Smith:It's blue collar, a place where you roll up your sleeves and people take pride in their ability to provide for their families. Strong work ethic is the fabric of the community as most of the people are farmers and construction workers.
You once said your dad told you that if you work hard you'll never have to look for it. Is that where your desire to outwork everyone came from, or was it competing with five brothers and two sisters?
Smith:It came primarily from my dad. I worked construction with my dad every day that I was on break or vacation from school, starting in junior high all the way through graduate school. My dad took great pride in everything he did and he knew how you did your work was a reflection of who you are. He set our kitchen clocks 20 minutes in advance because he believed that being on time was important to being successful. He never missed a day of work and he never complained. He was a general contractor so if he didn't work because he was sick then he didn't get paid, and he had nine other people depending on him. Both of my parents have passed and they were loyal to each other and their children. They sacrificed so much to take care of all of us.
You played under Steve Ringholz in high school and still remain close to him. He visits Jacksonville throughout the year and is often seen at practice. How has the relationship grown over the years?
Smith:It's always been close but after losing my parents it has grown through the years. He's a great sounding board and reference of knowledge. He's very direct and honest and knows that between two extremes there's usually common sense and good judgment that should prevail.
Take me back to your coaching days at Edinboro University under Tom Hollman. How did this experience help you for what you are doing now?
Smith:He was a highly successful high school and college coach. I coached defense, was the recruiting coordinator and strength and conditioning coordinator all at the same time. In smaller colleges, you have to wear more hats. Edinboro had never been to the national playoffs and we made five NCAA Division II playoff appearances during my tenure there. Tom Hollman was very disciplined in his approach and we rarely beat ourselves. We were the best conditioned team on the field and well-prepared. He really believed in ensuring that as coaches we played to our players' strengths and that we emphasized fundamentals every day. He knew if we had conviction for what we were teaching, the players would have confidence in what was being taught.
I imagine you grew up a Browns fan living so close to Cleveland. What are some of your favorite memories or favorite players?
Smith:I grew up a diehard Browns fan. Cleveland is a very storied NFL franchise with great tradition and actually has 16 players in the Pro Football Hall of Fame in Canton, Ohio. Jim Brown is arguably the greatest running back of all time, but Otto Graham was the first Brown player inducted into the Hall of Fame. Otto Graham converted from running back to quarterback once he became a Brown and led the team to 10 league championship games and won seven. Now that's incredible. My dad talked a lot about Otto Graham and his ability to lead his team.

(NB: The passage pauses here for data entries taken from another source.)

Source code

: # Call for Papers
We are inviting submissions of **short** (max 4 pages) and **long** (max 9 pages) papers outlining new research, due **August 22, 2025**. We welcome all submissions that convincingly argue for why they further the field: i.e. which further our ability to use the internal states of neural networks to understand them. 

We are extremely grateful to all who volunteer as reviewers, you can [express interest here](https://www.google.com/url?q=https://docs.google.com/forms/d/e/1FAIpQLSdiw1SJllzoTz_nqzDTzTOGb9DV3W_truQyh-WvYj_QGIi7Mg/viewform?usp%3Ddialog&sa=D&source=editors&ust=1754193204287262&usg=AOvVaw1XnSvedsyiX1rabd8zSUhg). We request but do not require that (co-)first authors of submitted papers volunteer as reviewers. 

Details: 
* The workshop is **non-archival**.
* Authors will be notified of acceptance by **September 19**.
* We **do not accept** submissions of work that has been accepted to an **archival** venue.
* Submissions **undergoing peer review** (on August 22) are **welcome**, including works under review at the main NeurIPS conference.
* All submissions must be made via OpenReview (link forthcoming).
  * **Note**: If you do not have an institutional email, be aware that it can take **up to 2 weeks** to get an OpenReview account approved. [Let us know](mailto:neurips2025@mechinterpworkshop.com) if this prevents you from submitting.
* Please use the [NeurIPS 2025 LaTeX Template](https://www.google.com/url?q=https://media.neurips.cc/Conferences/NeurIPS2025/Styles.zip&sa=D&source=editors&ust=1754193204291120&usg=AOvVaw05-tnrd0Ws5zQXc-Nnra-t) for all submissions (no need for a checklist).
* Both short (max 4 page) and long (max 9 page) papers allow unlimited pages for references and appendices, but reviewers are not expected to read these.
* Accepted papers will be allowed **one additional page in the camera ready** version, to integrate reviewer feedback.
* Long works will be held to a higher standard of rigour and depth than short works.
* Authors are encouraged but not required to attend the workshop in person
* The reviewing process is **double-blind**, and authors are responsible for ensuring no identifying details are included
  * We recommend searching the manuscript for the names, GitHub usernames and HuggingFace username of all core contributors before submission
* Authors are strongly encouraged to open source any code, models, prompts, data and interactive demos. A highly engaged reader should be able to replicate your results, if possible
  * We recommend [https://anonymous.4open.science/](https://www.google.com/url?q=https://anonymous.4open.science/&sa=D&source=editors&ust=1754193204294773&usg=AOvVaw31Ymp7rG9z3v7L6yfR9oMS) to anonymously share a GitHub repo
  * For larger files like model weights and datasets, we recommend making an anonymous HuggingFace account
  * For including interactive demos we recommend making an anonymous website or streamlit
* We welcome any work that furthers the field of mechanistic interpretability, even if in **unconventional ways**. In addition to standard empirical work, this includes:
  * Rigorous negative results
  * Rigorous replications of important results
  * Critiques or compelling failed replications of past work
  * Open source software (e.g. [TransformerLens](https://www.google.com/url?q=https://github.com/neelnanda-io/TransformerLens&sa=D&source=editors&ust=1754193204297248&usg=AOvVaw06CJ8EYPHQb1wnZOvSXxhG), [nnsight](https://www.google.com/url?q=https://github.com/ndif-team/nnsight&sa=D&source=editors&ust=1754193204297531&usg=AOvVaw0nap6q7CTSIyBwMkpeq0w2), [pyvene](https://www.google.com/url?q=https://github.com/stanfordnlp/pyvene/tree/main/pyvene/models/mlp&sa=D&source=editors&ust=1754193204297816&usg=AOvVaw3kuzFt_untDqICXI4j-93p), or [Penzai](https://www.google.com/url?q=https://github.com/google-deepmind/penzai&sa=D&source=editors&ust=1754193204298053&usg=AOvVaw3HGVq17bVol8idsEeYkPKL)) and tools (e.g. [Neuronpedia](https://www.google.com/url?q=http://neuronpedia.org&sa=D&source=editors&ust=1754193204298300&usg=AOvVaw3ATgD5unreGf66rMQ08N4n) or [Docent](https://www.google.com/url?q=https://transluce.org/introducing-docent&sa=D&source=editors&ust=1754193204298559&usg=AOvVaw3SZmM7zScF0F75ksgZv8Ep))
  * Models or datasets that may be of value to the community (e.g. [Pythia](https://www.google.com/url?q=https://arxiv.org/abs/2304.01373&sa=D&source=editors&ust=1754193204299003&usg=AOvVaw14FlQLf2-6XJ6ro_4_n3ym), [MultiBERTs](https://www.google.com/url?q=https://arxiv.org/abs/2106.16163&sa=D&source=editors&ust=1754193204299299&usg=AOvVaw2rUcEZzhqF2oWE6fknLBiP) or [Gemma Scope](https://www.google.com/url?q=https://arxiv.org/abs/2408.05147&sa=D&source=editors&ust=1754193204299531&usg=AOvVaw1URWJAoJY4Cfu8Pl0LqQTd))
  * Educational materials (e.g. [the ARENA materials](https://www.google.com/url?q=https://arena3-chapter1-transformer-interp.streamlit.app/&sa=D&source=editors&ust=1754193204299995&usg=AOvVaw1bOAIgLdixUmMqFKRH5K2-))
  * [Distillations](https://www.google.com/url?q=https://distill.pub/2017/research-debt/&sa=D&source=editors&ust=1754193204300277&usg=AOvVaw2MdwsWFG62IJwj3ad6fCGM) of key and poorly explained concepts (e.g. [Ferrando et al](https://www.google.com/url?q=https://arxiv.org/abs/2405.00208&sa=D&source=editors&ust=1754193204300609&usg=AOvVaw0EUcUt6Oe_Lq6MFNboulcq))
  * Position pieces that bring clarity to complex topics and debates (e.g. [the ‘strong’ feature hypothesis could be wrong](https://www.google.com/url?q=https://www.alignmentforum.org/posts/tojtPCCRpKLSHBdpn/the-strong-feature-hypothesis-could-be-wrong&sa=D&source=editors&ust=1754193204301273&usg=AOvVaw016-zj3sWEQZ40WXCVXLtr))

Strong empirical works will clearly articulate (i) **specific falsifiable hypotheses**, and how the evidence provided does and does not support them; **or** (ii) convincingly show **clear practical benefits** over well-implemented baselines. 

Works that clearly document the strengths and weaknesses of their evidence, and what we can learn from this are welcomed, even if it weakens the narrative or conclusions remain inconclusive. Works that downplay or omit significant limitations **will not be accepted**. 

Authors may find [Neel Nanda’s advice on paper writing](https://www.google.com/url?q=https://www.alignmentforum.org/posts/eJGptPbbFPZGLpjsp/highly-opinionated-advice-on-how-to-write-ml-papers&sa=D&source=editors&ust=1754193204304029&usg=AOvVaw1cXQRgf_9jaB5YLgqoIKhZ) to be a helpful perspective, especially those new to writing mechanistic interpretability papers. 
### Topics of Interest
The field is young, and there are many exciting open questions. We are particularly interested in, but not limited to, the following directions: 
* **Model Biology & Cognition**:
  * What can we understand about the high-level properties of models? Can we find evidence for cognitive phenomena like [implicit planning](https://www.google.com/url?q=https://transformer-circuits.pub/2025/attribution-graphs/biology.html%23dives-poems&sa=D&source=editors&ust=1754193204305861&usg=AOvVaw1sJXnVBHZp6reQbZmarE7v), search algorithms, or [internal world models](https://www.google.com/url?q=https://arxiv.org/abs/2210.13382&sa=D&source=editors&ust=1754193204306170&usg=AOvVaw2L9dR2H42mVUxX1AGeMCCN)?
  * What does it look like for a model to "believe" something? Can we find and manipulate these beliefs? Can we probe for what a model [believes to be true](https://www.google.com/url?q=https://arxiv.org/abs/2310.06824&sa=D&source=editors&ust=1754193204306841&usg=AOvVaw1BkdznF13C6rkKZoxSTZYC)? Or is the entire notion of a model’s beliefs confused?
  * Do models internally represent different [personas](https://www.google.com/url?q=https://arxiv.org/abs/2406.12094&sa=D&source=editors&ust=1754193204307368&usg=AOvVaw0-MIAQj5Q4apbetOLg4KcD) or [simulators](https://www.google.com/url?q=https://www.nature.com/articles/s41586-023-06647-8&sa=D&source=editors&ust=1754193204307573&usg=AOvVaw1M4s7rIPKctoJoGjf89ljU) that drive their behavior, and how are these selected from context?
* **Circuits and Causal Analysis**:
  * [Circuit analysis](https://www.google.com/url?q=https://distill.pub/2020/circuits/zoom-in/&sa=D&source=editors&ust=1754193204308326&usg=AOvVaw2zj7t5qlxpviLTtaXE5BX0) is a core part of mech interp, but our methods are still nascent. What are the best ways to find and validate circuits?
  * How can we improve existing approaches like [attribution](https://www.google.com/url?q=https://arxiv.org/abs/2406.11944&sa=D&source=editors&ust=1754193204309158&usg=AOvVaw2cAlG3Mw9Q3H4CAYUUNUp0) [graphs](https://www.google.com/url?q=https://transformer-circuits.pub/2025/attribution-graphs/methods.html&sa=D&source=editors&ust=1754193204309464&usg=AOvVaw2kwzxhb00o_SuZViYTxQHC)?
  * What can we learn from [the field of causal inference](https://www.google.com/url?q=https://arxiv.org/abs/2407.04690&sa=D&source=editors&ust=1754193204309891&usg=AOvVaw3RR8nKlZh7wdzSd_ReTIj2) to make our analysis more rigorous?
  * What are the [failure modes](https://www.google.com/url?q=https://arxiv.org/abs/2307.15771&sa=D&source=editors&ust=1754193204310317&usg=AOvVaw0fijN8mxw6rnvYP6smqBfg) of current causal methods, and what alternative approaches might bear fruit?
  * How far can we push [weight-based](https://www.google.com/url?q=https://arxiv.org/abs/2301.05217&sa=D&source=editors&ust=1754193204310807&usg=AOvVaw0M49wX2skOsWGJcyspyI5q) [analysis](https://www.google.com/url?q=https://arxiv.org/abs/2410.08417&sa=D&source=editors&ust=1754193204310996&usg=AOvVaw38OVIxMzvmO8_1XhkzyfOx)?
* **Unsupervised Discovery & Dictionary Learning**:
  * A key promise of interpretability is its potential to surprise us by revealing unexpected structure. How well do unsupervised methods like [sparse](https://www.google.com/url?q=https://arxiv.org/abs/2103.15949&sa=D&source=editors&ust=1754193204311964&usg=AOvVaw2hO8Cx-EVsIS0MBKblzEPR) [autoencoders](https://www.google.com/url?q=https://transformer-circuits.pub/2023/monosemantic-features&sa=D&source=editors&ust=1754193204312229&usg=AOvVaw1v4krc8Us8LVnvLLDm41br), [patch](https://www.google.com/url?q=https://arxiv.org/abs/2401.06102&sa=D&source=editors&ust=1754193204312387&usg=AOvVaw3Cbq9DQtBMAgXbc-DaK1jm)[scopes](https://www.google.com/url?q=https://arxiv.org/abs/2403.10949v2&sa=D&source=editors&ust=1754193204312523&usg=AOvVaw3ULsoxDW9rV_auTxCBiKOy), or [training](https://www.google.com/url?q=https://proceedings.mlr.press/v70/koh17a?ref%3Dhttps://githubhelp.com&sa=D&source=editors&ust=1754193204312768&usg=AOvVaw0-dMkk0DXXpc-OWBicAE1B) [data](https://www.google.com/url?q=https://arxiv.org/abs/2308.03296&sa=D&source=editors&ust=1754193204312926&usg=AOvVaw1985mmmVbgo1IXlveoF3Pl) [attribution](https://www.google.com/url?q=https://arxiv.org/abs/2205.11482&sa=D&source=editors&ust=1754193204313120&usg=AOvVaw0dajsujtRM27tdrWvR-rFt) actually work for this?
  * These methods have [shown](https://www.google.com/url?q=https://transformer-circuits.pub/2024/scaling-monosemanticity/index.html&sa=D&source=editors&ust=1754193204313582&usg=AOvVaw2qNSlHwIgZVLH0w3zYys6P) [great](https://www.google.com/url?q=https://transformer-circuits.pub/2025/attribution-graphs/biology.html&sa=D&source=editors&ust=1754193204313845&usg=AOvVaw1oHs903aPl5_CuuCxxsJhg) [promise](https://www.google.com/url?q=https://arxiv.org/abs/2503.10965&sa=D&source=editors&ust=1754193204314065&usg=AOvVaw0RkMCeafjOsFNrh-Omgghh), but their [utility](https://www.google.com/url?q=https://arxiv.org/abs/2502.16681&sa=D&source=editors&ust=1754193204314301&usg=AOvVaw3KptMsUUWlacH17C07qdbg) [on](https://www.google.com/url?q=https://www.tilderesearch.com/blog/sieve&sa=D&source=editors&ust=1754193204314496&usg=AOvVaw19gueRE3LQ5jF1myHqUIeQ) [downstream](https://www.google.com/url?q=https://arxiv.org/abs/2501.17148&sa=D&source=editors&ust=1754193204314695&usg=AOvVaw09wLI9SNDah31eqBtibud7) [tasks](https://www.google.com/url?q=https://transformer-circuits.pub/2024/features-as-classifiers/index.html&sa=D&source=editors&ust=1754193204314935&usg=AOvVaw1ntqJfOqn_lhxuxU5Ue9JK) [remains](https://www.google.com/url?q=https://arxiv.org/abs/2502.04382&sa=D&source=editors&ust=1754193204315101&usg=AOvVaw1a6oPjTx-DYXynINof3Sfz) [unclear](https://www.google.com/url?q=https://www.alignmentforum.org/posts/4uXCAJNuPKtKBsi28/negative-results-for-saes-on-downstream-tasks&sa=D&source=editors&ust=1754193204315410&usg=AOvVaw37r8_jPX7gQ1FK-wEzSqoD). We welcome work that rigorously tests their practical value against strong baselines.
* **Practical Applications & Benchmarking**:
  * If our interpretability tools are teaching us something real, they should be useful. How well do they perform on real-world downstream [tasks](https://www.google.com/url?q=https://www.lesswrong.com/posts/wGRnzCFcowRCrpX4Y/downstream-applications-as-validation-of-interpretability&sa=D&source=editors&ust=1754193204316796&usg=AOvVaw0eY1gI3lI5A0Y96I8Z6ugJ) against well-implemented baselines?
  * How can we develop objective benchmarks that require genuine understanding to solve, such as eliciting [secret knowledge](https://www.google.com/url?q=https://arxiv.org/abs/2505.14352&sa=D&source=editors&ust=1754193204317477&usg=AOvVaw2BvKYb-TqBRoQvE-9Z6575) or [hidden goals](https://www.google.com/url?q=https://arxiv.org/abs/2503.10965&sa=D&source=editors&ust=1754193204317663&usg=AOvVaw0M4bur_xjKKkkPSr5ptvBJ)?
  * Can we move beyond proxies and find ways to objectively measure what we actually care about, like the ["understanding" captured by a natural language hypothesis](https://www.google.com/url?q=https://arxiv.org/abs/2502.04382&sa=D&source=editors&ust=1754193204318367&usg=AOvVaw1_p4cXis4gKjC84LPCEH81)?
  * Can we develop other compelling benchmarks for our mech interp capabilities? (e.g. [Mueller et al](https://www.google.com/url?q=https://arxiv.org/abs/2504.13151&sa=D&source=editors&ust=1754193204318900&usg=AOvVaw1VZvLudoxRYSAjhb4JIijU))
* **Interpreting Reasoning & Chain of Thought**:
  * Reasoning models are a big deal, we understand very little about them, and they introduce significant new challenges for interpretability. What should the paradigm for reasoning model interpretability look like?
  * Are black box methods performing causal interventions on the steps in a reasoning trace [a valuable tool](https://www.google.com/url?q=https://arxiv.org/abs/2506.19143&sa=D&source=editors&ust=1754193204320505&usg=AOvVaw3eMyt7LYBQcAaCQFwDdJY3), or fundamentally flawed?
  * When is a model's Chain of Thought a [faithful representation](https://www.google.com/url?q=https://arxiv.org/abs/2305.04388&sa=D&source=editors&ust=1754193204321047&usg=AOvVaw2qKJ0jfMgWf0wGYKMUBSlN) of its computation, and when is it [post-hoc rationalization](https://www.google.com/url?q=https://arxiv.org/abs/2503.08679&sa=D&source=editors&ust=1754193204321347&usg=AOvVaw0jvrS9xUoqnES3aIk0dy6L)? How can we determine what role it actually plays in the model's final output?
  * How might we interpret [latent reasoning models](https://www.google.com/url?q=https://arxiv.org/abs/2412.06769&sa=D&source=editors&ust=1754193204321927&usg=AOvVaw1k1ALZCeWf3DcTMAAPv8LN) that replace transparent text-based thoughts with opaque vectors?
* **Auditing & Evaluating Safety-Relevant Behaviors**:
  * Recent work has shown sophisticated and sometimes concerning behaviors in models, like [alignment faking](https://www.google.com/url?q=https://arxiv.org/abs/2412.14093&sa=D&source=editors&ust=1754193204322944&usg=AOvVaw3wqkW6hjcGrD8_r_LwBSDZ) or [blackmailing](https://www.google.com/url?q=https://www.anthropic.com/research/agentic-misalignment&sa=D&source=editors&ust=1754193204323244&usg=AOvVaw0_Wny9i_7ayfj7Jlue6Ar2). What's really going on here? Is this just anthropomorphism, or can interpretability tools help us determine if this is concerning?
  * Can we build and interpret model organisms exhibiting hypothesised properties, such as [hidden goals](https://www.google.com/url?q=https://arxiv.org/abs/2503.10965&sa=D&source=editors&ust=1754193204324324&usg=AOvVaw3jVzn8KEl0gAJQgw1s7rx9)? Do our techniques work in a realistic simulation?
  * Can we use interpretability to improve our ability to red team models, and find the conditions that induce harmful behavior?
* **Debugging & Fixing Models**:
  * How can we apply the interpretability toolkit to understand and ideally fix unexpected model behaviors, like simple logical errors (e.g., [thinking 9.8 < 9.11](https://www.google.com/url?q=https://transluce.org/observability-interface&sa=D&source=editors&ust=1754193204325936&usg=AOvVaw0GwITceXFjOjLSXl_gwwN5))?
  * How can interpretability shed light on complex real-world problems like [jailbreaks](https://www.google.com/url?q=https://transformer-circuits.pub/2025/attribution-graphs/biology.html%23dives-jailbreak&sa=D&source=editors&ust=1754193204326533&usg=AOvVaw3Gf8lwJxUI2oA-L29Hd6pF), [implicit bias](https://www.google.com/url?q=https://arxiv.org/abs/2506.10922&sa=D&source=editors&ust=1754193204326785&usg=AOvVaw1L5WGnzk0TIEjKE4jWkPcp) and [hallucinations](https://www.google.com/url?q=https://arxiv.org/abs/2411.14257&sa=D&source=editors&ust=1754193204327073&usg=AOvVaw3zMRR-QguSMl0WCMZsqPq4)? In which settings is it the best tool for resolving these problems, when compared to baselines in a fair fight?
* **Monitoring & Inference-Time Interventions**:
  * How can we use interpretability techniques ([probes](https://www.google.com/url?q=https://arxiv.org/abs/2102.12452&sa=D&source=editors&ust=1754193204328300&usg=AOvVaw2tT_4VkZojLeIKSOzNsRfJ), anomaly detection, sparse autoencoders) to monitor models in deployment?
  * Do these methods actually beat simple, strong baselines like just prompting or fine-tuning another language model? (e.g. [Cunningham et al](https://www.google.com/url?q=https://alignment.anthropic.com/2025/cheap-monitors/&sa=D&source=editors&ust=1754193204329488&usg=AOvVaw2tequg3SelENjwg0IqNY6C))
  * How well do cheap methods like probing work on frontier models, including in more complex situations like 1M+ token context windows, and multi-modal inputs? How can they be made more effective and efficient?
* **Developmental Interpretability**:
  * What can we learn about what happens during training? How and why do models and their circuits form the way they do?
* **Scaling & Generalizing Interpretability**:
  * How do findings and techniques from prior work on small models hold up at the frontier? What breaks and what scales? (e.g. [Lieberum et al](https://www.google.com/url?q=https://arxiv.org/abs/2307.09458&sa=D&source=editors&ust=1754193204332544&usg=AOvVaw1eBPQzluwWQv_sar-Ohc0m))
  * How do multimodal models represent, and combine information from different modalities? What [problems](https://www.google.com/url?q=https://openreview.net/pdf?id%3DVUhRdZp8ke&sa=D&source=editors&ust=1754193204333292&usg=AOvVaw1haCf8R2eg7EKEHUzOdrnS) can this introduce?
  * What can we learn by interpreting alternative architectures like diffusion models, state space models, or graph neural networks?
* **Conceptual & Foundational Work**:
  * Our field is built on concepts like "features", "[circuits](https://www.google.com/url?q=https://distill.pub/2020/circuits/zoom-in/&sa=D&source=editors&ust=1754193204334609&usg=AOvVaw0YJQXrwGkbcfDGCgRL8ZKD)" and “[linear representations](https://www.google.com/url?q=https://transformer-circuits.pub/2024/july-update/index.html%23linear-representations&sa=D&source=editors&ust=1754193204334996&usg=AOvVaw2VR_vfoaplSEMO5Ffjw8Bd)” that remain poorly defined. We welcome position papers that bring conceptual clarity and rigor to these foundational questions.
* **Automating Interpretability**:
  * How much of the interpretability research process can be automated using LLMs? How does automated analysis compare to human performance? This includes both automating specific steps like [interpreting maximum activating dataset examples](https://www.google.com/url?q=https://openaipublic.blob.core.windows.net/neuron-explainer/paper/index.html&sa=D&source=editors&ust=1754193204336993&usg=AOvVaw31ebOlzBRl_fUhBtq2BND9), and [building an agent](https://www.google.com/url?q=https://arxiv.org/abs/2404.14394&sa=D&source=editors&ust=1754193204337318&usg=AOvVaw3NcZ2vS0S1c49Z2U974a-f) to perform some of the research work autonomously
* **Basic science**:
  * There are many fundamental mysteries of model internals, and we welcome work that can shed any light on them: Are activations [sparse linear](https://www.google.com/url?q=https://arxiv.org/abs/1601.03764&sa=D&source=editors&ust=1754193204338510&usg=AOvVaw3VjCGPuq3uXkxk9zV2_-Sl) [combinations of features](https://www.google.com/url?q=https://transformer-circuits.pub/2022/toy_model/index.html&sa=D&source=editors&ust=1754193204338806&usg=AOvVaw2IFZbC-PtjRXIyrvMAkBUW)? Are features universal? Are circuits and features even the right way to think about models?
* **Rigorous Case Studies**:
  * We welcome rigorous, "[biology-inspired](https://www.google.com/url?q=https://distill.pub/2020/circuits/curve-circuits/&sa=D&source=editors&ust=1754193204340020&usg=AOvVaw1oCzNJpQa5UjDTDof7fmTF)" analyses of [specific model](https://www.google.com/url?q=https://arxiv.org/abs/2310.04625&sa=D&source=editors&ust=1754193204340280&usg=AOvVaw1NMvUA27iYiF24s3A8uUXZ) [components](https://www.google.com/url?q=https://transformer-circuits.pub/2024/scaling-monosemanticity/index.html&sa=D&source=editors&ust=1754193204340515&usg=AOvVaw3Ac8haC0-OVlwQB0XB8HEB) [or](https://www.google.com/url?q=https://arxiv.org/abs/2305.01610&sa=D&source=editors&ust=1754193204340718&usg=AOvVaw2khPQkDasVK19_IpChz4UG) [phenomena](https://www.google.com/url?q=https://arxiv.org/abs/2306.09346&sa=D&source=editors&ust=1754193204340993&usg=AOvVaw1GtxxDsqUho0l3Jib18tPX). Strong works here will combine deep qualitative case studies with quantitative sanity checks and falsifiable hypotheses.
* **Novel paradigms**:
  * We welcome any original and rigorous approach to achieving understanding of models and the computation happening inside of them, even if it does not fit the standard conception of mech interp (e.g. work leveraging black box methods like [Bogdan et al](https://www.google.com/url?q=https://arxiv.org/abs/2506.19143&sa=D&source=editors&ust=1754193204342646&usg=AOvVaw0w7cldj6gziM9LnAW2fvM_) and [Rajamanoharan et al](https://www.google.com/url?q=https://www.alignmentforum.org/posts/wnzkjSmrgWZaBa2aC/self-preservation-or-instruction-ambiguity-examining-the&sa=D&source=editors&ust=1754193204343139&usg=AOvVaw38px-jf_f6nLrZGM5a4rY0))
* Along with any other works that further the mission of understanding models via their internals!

I grew up following Sam Rutigliano, Brian Sipe and the Kardiac Kids, and those were some exciting times for Cleveland Brown fans.
You are now returning to Cleveland as the general manager of an NFL team. There is no question that your parents would be proud of what you have accomplished.
Smith:It's an awesome feeling coming back home, as I know my parents are proud of all of their children. Ohio is a true football state and the sport is a way of life at every level. Legendary NFL coaches from Paul Brown to Don Shula to Chuck Noll are from Ohio. There are a tremendous amount of college head coaches from the state of Ohio as well. Most people know that Woody Hayes is an Ohio native, but so is former rival Michigan coach, Bo Schembechler (he's from Barberton, Ohio).